The lovely young lady with whom I spoke told me “no exceptions”. Let’s hope she was ill informed and that this wasn’t just what she was trained to say.

B John
January 29th, 2010 | LINK

Timothy…do not for one minute accept as accurate what you hear from customer service people. My experience is they are rarely accurate. Despite what insurers will claim, those folks are in a sweat-shop call center and are NOT measured based on customer satisfaction. That would be too hard. They are measured based on a report the computer generates telling the supervisor how many calls per hour were handled by that operator. It’s easy and objective. The CSR’s know the game, and they work the pay plan.

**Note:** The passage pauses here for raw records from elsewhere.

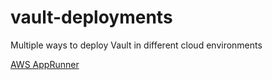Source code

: # vault-deployments

Multiple ways to deploy Vault in different cloud environments

[AWS AppRunner](./aws-apprunner)
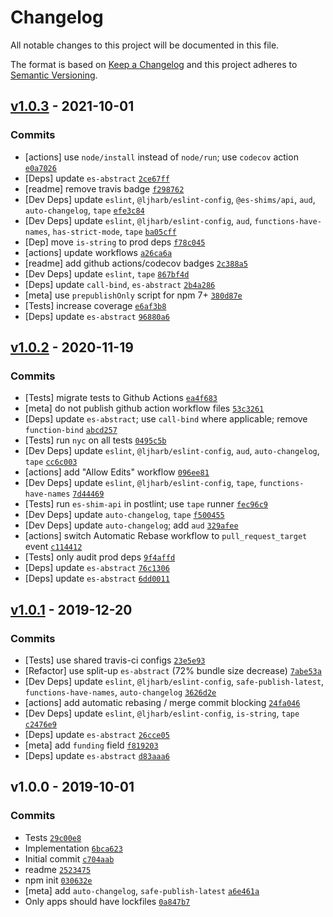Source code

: # Changelog

All notable changes to this project will be documented in this file.

The format is based on [Keep a Changelog](https://keepachangelog.com/en/1.0.0/)
and this project adheres to [Semantic Versioning](https://semver.org/spec/v2.0.0.html).

## [v1.0.3](https://github.com/es-shims/Array.prototype.reduceRight/compare/v1.0.2...v1.0.3) - 2021-10-01

### Commits

- [actions] use `node/install` instead of `node/run`; use `codecov` action [`e0a7026`](https://github.com/es-shims/Array.prototype.reduceRight/commit/e0a70260d28376983d5162b42f4916cf77d6207f)
- [Deps] update `es-abstract` [`2ce67ff`](https://github.com/es-shims/Array.prototype.reduceRight/commit/2ce67ff11475e07b03d59457f89a1b702decee21)
- [readme] remove travis badge [`f298762`](https://github.com/es-shims/Array.prototype.reduceRight/commit/f2987628854887961d8d425ae21d695c6ac210df)
- [Dev Deps] update `eslint`, `@ljharb/eslint-config`, `@es-shims/api`, `aud`, `auto-changelog`, `tape` [`efe3c84`](https://github.com/es-shims/Array.prototype.reduceRight/commit/efe3c84c964a0d7db68165eeb1a72cbbe20c0069)
- [Dev Deps] update `eslint`, `@ljharb/eslint-config`, `aud`, `functions-have-names`, `has-strict-mode`, `tape` [`ba05cff`](https://github.com/es-shims/Array.prototype.reduceRight/commit/ba05cffe9134df70b080de4d139f988e22c6f8dd)
- [Dep] move `is-string` to prod deps [`f78c045`](https://github.com/es-shims/Array.prototype.reduceRight/commit/f78c045133078fe81cc8357aa0a2ebc50e08dca3)
- [actions] update workflows [`a26ca6a`](https://github.com/es-shims/Array.prototype.reduceRight/commit/a26ca6ad25b99e8760a5b6ebfc9929f4ad3b9476)
- [readme] add github actions/codecov badges [`2c388a5`](https://github.com/es-shims/Array.prototype.reduceRight/commit/2c388a5a17bcf6951364c8f660962243b0b1bd73)
- [Dev Deps] update `eslint`, `tape` [`867bf4d`](https://github.com/es-shims/Array.prototype.reduceRight/commit/867bf4da92f60cb6f4a49c778e3207262f7e33ba)
- [Deps] update `call-bind`, `es-abstract` [`2b4a286`](https://github.com/es-shims/Array.prototype.reduceRight/commit/2b4a2860e0ca22139bc6bb5bb19f653fae15210a)
- [meta] use `prepublishOnly` script for npm 7+ [`380d87e`](https://github.com/es-shims/Array.prototype.reduceRight/commit/380d87e5e661825e47f3ab100ecb6b1efc0534d2)
- [Tests] increase coverage [`e6af3b8`](https://github.com/es-shims/Array.prototype.reduceRight/commit/e6af3b86bdb9f01851db04f592d460ee1d5edd98)
- [Deps] update `es-abstract` [`96880a6`](https://github.com/es-shims/Array.prototype.reduceRight/commit/96880a67bfc79f1048c77836489b544fbc691a20)

## [v1.0.2](https://github.com/es-shims/Array.prototype.reduceRight/compare/v1.0.1...v1.0.2) - 2020-11-19

### Commits

- [Tests] migrate tests to Github Actions [`ea4f683`](https://github.com/es-shims/Array.prototype.reduceRight/commit/ea4f68366a1610bfe2ac860b3f95146cb8ff4d10)
- [meta] do not publish github action workflow files [`53c3261`](https://github.com/es-shims/Array.prototype.reduceRight/commit/53c32619237218a32451f9e3ad1983d8d4059f17)
- [Deps] update `es-abstract`; use `call-bind` where applicable; remove `function-bind` [`abcd257`](https://github.com/es-shims/Array.prototype.reduceRight/commit/abcd25787b26af0b5ad771319a5e2306fc27edec)
- [Tests] run `nyc` on all tests [`0495c5b`](https://github.com/es-shims/Array.prototype.reduceRight/commit/0495c5b9a08727825ca829d24304739f8d3ad3f5)
- [Dev Deps] update `eslint`, `@ljharb/eslint-config`, `aud`, `auto-changelog`,  `tape` [`cc6c003`](https://github.com/es-shims/Array.prototype.reduceRight/commit/cc6c003ca7cf30a56b089c517dde6f0a38119bdb)
- [actions] add "Allow Edits" workflow [`096ee81`](https://github.com/es-shims/Array.prototype.reduceRight/commit/096ee81d89f82a50983f1d5d5e3e68f10469ebad)
- [Dev Deps] update `eslint`, `@ljharb/eslint-config`, `tape`, `functions-have-names` [`7d44469`](https://github.com/es-shims/Array.prototype.reduceRight/commit/7d444692fad8f91e8211f9b9b2530f4cc9854383)
- [Tests] run `es-shim-api` in postlint; use `tape` runner [`fec96c9`](https://github.com/es-shims/Array.prototype.reduceRight/commit/fec96c985cbf302b350ee97ac0dc1bbb58cca8a8)
- [Dev Deps] update `auto-changelog`, `tape` [`f500455`](https://github.com/es-shims/Array.prototype.reduceRight/commit/f5004555ae8b43e4b9c73d21dd770dff97ac58d8)
- [Dev Deps] update `auto-changelog`; add `aud` [`329afee`](https://github.com/es-shims/Array.prototype.reduceRight/commit/329afee3620e36d59fed3768254728e6c75a4974)
- [actions] switch Automatic Rebase workflow to `pull_request_target` event [`c114412`](https://github.com/es-shims/Array.prototype.reduceRight/commit/c1144120982d3c26a6658ba08302f18188149c63)
- [Tests] only audit prod deps [`9f4affd`](https://github.com/es-shims/Array.prototype.reduceRight/commit/9f4affdaddae5108c4c558728d237040b23d3990)
- [Deps] update `es-abstract` [`76c1306`](https://github.com/es-shims/Array.prototype.reduceRight/commit/76c130605ab18501bd88e9ff1905104b68b87ed0)
- [Deps] update `es-abstract` [`6dd0011`](https://github.com/es-shims/Array.prototype.reduceRight/commit/6dd001105400f19141f50826b1a11199bf5229f0)

## [v1.0.1](https://github.com/es-shims/Array.prototype.reduceRight/compare/v1.0.0...v1.0.1) - 2019-12-20

### Commits

- [Tests] use shared travis-ci configs [`23e5e93`](https://github.com/es-shims/Array.prototype.reduceRight/commit/23e5e93bdb10740c8fc9efaf1870afeb337ffaab)
- [Refactor] use split-up `es-abstract` (72% bundle size decrease) [`7abe53a`](https://github.com/es-shims/Array.prototype.reduceRight/commit/7abe53adc066f5bedde23941fc6365e4f88edaef)
- [Dev Deps] update `eslint`, `@ljharb/eslint-config`, `safe-publish-latest`, `functions-have-names`, `auto-changelog` [`3626d2e`](https://github.com/es-shims/Array.prototype.reduceRight/commit/3626d2e5aeaf7aced7cd86654f2a120e0f04be40)
- [actions] add automatic rebasing / merge commit blocking [`24fa046`](https://github.com/es-shims/Array.prototype.reduceRight/commit/24fa046b2cd250f1a9738bffede4cc82eceb1538)
- [Dev Deps] update `eslint`, `@ljharb/eslint-config`, `is-string`, `tape` [`c2476e9`](https://github.com/es-shims/Array.prototype.reduceRight/commit/c2476e9f265ac1c143637a76a3fc6f33f1235ef3)
- [Deps] update `es-abstract` [`26cce05`](https://github.com/es-shims/Array.prototype.reduceRight/commit/26cce05cce67a7964bce3cbbeb3a2116e0ea92c8)
- [meta] add `funding` field [`f819203`](https://github.com/es-shims/Array.prototype.reduceRight/commit/f81920388834ff513854db8fd81cb30d110582e7)
- [Deps] update `es-abstract` [`d83aaa6`](https://github.com/es-shims/Array.prototype.reduceRight/commit/d83aaa61c4f1cb67ea1b67b5f1aa2f9d556cb421)

## v1.0.0 - 2019-10-01

### Commits

- Tests [`29c00e8`](https://github.com/es-shims/Array.prototype.reduceRight/commit/29c00e89edfd8d080c66a880d5a39dbcf8f209d2)
- Implementation [`6bca623`](https://github.com/es-shims/Array.prototype.reduceRight/commit/6bca6234f0fdd10882d526874749c5db8e466cd3)
- Initial commit [`c704aab`](https://github.com/es-shims/Array.prototype.reduceRight/commit/c704aabe1f004700e4dca5b19668df7aba95fe73)
- readme [`2523475`](https://github.com/es-shims/Array.prototype.reduceRight/commit/2523475e0f361a03de56e9aa48a5f6f0c671a2b3)
- npm init [`030632e`](https://github.com/es-shims/Array.prototype.reduceRight/commit/030632ebd89cc39b887dcb18307b63561d095d77)
- [meta] add `auto-changelog`, `safe-publish-latest` [`a6e461a`](https://github.com/es-shims/Array.prototype.reduceRight/commit/a6e461aee03f4edb9efa3ab89d95311f37e12e21)
- Only apps should have lockfiles [`0a847b7`](https://github.com/es-shims/Array.prototype.reduceRight/commit/0a847b7e8ff2cbf6f4dd57c4dc4063774e11b327)
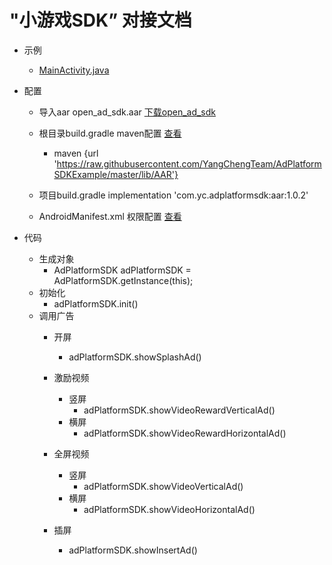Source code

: # "小游戏SDK” 对接文档


- 示例
   -  [MainActivity.java](https://github.com/YangChengTeam/AdPlatformSDKExample/blob/master/app/src/main/java/com/yc/adplatformsdkexample/MainActivity.java)

- 配置
  - 导入aar open_ad_sdk.aar  [下载open_ad_sdk](https://github.com/YangChengTeam/AdPlatformSDKExample/blob/master/app/libs/open_ad_sdk.aar)
  - 根目录build.gradle maven配置  [查看](https://github.com/YangChengTeam/AdPlatformSDKExample/blob/master/build.gradle)
    -   maven {url 'https://raw.githubusercontent.com/YangChengTeam/AdPlatformSDKExample/master/lib/AAR'}

  - 项目build.gradle  implementation 'com.yc.adplatformsdk:aar:1.0.2'  
  - AndroidManifest.xml 权限配置  [查看](https://github.com/YangChengTeam/AdPlatformSDKExample/blob/master/app/src/main/AndroidManifest.xml)

- 代码
   -  生成对象 
      - AdPlatformSDK adPlatformSDK = AdPlatformSDK.getInstance(this);
   -  初始化 
      - adPlatformSDK.init()
   -  调用广告
      - 开屏 
         - adPlatformSDK.showSplashAd()
      - 激励视频  
         - 竖屏
             - adPlatformSDK.showVideoRewardVerticalAd()
         - 横屏
             - adPlatformSDK.showVideoRewardHorizontalAd()

      - 全屏视频  
         - 竖屏
             - adPlatformSDK.showVideoVerticalAd()
        - 横屏
             - adPlatformSDK.showVideoHorizontalAd()
      - 插屏 
         - adPlatformSDK.showInsertAd()

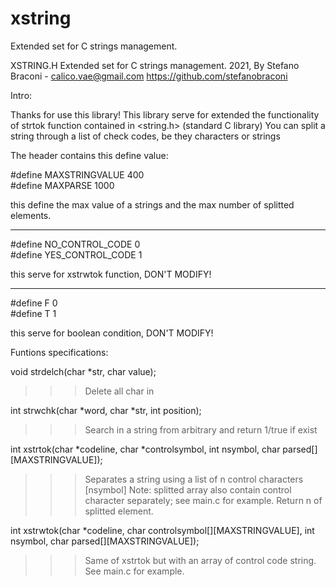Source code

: # xstring
Extended set for C strings management.

XSTRING.H
Extended set for C strings management.
2021, By Stefano Braconi - calico.vae@gmail.com
https://github.com/stefanobraconi

Intro:

Thanks for use this library!
This library serve for extended the functionality of strtok function contained in <string.h> (standard C library)
You can split a string through a list of check codes, be they characters or strings

The header contains this define value:

#define MAXSTRINGVALUE 400	
#define MAXPARSE 1000		

this define the max value of a strings and the max number of splitted elements.

----

#define NO_CONTROL_CODE 0	
#define YES_CONTROL_CODE 1	

this serve for xstrwtok function, DON'T MODIFY!

----

#define F 0		
#define T 1		

this serve for boolean condition, DON'T MODIFY!

Funtions specifications:

void strdelch(char *str, char value);
>>> Delete all char <value> in <str>

int strwchk(char *word, char *str, int position);
>>> Search <word> in a string <str> from arbitrary <position> and return 1/true if exist

int xstrtok(char *codeline, char *controlsymbol, int nsymbol, char parsed[][MAXSTRINGVALUE]);
>>> Separates a string <codeline> using a list of n <nsymbol> control characters <controlsymbol>[nsymbol]
>>> Note: splitted array also contain control character separately; see main.c for example.
>>> Return n of splitted element.

int xstrwtok(char *codeline, char controlsymbol[][MAXSTRINGVALUE], int nsymbol, char parsed[][MAXSTRINGVALUE]);
>>> Same of xstrtok but with an array of control code string. See main.c for example.
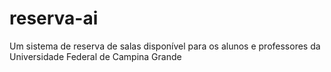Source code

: # reserva-ai
Um sistema de reserva de salas disponível para os alunos e professores da Universidade Federal de Campina Grande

So there job is not to help you, but get you off the phone having given you some explanation that hopefully keeps you from calling back.

Never accept the first or second or answer you receive…escalate. Demand to hear from the companies Medical Director.

Priya Lynn
January 29th, 2010 | LINK

As a Canadian I look at the U.S. health care situation with stunned amazement – so many Americans want to shoot themselves in the foot by opposing universal health care. They falsely claim health care is rationalized in countries like Canada when the opposite is true. I’ve never been denied any health care service, drug, or precedure I’ve needed and it is Americans who I constantly hear about being denied serivce for ‘pre-existting conditions’ and whatever other excuse the insurance company can come up with to deny people what they need. The Americans I know live in fear of needing treatment and not being able to afford it, I haven’t the slightest fear of that in my country.

Karen
January 29th, 2010 | LINK

Do not assume that the person you spoke with is uninformed if you are given incorrect information. Keep pushing. Insurance companies can avoid paying if they can convince people the case is hopeless.

Priya Lynn
January 29th, 2010 | LINK

If I recall correctly roughly 60 million Americans don’t have health insurance so its rather misleading for Timoty to start this post with “Most Americans have health insurance. And most Americans are content with their level of coverage.” – that’s an unconscienable number of Americans in a tenuous situation. Americans like to brag about how their’s is the greatest country in the world, not with realities like that it isn’t.

Burr
January 29th, 2010 | LINK

You need to realize you are not their client – your employer is.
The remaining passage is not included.